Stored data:
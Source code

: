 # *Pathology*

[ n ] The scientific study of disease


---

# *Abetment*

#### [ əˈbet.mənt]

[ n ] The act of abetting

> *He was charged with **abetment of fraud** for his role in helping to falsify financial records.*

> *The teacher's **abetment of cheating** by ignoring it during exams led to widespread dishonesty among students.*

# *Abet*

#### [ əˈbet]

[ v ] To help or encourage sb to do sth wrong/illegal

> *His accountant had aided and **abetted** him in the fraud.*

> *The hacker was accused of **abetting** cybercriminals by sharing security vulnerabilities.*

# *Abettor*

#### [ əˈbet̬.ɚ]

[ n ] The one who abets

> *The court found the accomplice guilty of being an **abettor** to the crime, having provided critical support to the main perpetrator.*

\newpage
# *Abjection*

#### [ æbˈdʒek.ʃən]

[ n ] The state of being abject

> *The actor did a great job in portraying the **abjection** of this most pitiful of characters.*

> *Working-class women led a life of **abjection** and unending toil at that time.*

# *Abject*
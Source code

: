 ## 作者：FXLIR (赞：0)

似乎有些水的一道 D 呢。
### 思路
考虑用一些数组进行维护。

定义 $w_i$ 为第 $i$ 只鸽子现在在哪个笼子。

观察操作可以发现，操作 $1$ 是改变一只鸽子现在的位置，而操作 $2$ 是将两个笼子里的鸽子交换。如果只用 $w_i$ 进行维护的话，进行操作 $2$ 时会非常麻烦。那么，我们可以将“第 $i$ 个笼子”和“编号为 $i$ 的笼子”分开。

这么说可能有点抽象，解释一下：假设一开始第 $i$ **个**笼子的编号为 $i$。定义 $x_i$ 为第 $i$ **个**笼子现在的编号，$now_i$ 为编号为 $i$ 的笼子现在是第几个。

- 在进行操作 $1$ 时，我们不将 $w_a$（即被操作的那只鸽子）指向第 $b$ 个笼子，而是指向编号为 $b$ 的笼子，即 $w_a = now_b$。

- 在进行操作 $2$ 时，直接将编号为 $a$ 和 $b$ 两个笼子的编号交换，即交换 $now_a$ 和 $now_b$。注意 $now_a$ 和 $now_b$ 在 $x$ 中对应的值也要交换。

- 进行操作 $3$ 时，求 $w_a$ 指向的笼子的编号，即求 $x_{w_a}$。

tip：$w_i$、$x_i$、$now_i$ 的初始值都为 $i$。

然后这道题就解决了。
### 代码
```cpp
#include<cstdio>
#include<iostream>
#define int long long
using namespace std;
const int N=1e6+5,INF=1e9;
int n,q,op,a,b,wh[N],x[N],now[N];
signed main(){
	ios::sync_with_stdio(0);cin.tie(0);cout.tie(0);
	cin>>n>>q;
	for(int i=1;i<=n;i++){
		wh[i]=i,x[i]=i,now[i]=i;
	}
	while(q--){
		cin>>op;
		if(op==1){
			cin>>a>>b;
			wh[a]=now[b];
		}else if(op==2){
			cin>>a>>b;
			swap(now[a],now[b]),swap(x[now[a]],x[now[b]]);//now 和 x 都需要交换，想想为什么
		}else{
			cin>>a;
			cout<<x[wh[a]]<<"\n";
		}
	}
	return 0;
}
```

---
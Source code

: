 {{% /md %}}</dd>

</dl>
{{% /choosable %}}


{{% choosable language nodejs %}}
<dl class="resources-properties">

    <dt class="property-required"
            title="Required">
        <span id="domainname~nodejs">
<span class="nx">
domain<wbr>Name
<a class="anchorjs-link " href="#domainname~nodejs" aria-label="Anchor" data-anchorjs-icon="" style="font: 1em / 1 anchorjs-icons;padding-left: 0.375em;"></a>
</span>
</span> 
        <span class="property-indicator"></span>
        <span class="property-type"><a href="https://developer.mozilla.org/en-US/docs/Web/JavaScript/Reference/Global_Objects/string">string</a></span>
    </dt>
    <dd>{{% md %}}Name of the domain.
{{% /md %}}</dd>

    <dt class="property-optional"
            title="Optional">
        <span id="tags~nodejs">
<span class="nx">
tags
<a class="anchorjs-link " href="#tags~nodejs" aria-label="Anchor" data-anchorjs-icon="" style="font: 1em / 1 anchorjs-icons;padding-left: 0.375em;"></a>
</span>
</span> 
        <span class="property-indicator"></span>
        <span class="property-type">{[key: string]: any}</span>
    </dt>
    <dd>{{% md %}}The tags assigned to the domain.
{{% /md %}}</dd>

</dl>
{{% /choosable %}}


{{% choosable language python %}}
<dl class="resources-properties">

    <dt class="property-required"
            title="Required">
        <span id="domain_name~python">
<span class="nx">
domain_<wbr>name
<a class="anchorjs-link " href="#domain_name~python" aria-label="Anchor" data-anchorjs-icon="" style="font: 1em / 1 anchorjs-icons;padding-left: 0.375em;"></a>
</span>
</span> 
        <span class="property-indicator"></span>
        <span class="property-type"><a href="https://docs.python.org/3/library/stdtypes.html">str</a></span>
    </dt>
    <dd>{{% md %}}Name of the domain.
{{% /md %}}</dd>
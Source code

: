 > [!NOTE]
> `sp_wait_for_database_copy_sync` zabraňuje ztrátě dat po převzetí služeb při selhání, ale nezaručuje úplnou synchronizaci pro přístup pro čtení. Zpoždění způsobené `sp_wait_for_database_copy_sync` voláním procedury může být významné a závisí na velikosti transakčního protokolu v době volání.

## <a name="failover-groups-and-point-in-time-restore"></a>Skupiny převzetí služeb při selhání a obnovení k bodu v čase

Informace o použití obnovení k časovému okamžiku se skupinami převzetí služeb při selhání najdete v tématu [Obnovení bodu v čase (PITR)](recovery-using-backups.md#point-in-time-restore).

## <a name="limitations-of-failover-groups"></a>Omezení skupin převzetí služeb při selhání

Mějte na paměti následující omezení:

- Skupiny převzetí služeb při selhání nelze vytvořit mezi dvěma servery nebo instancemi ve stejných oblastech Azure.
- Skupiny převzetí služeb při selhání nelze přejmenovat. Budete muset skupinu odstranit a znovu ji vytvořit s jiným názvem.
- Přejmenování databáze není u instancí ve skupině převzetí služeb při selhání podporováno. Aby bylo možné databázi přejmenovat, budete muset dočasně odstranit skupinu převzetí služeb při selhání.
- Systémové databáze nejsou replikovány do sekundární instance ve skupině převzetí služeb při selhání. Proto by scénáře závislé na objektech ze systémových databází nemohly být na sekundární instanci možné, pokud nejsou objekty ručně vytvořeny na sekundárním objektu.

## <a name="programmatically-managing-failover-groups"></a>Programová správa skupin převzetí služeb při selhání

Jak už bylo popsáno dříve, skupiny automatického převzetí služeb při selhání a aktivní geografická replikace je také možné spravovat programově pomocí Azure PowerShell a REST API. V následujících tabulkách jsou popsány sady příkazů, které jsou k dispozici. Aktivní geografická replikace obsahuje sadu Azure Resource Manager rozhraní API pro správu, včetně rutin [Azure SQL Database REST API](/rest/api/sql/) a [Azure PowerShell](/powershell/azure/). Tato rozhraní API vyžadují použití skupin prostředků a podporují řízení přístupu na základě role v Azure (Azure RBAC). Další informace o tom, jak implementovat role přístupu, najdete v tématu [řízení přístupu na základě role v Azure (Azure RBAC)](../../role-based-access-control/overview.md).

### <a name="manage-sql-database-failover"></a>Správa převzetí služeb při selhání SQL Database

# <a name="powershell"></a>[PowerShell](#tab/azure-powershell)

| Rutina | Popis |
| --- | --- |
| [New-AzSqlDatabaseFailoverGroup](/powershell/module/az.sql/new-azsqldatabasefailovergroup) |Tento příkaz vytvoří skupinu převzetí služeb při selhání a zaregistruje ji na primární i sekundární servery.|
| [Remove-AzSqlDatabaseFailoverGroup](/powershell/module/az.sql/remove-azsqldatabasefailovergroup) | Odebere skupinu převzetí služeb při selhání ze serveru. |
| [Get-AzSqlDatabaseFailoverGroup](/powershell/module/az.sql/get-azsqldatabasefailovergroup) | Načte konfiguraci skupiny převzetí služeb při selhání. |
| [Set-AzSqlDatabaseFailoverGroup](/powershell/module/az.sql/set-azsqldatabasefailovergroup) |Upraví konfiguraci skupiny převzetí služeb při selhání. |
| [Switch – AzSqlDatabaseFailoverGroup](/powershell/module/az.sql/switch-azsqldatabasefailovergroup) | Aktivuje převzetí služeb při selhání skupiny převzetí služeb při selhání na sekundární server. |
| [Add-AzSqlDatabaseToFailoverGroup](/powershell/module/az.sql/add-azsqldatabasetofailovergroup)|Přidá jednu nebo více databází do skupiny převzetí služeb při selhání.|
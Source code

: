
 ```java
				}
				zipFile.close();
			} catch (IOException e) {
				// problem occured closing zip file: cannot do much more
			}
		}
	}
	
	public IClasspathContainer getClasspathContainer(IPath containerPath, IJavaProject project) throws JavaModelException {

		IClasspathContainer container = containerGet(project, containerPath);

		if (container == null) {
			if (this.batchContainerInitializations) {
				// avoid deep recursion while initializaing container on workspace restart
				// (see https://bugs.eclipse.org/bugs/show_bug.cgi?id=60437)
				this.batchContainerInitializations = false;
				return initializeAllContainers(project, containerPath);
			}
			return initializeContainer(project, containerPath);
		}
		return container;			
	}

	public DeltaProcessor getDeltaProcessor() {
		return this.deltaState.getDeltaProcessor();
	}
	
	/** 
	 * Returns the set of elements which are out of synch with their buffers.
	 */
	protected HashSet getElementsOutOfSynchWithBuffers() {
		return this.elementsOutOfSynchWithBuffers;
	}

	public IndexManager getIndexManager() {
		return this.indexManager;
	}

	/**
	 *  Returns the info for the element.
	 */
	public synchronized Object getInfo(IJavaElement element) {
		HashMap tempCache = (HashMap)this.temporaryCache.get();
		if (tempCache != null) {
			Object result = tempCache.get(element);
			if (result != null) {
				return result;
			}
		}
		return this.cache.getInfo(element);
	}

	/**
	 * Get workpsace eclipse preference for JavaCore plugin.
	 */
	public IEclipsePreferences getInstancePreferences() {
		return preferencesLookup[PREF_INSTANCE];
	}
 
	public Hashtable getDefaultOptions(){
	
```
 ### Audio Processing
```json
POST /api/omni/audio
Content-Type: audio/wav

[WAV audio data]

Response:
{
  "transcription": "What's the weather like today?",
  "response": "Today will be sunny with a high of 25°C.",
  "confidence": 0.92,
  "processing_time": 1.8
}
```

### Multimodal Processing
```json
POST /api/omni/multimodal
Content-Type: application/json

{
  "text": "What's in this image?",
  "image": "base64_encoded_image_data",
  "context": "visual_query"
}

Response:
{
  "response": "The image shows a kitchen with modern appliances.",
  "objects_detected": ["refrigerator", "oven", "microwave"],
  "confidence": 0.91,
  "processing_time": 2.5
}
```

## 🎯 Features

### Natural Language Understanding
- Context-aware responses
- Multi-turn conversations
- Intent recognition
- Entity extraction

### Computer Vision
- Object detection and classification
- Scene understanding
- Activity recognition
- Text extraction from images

Your goal: If a line above holds the word "Returns", copy it.

Written reply:
	 * Returns the set of elements which are out of synch with their buffers.
	 *  Returns the info for the element.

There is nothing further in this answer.